Digital twins started as basic CAD documentation of the physical world in the late 1900s, but with the growth of BIM working processes the concept of digital twin has become a representation much closer to reality. With the ability to assign parametric data to objects it was possible to make the representations move beyond just a physical description, but a functional representation as well. Recently, with the growth of IoT technologies it became possible to live stream data to the objects and systems in the physical world to a remote location, analyze the data, and react to modify conditions of the physical object in its actual location. This moves the CAD object from being just a 2D/3D representation randomly positioned in space to being a representation of the physical object that demonstrates not only the form of the physical object, but its behavior as well.

Digital twins can be used for both prototyping objects as well as verifying and controlling physical objects. An object can be modeled in a pure digital environment with software and subjected to digital simulations to test the limits, and functional qualities of an object before it is produced. This is a huge cost and time savings. Previously, to conduct this simulation a precise physical representation would be created and subjected to physical tests which often resulted in the destruction of the objects, and the need to create a new modified representation of the object to continue testing.
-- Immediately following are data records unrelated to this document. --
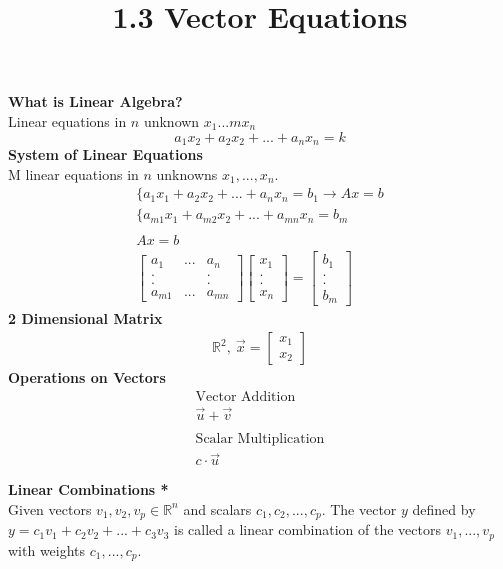 \documentclass{article}
\title{1.3 Vector Equations}
\begin{document}
  \maketitle
  \textbf{What is Linear Algebra?}\\
  Linear equations in $ n $ unknown $ x_{1}...mx_{n}   $
  \[
    a_{1}x_{2}+a_{2}x_{2}+...+a_{n}x_{n}=k      
  \]
  \textbf{System of Linear Equations}\\
  M linear equations in $ n $ unknowns $x_{1},...,x_{n}.$ 
  \[
    \begin{gathered}
    \{a_{1}x_{1}+a_{2}x_{2}+...+a_{n}x_{n}=b_{1}\to Ax=b \\
    \{ a_{m1}x_{1}+a_{m2}x_{2}+...+a_{mn}x_{n}=b_{m}\\
    ~\\ 
      Ax=b\\
      \begin{bmatrix}
        a_{1} &... &a_{n}\\
        . & &.\\
        . & &.\\
        a_{m1} &... &a_{mn}  
      \end{bmatrix}
      \begin{bmatrix}
        x_{1}\\
        .\\
        .\\
        x_{n} 
      \end{bmatrix} = 
      \begin{bmatrix}
        b_{1}\\
        .\\
        .\\
        b_{m} 
      \end{bmatrix}
    \end{gathered}
  \]
  \textbf{2 Dimensional Matrix}
  \[
    \begin{gathered}
      \mathbb{R}^{2},~
      \vec{x}=
      \begin{bmatrix}
        x_{1}\\
        x_{2} 
      \end{bmatrix}
    \end{gathered}
  \]
  \textbf{Operations on Vectors}
  \[
    \begin{gathered}
    \text{Vector Addition}\\
    \vec{u}+\vec{v}\\
    ~\\
    \text{Scalar Multiplication}\\
    c \cdot \vec{u}\\
    ~\\
    \end{gathered}
  \]
    \textbf{Linear Combinations *}\\
    Given vectors $ v_{1},v_{2},v_{p} \in \mathbb{R}^{n}$ and scalars $ c_{1},c_{2},...,c_{p}    $. The vector $ y $ defined by $ y=c_{1}v_{1}+c_{2}v_{2}+...+c_{3}v_{3}$ is called a linear combination of the vectors $ v_{1},...,v_{p}$ with weights $ c_{1},...,c_{p}$.
\end{document}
Related: Forge with BIM 360 Docs as an IoT Hub with Tiago Ricotta

Now when prototyping, the simulations can be conducted digitally and modifications made in real time without the need to produce any physical object before it is ready to be tested in the environment where it is intended to be used. When individual objects are assembled into a system the complexity increases and the ability to evaluate and understand the system decreases. Digital twins assist in testing and evaluating the individual parts of a complex system.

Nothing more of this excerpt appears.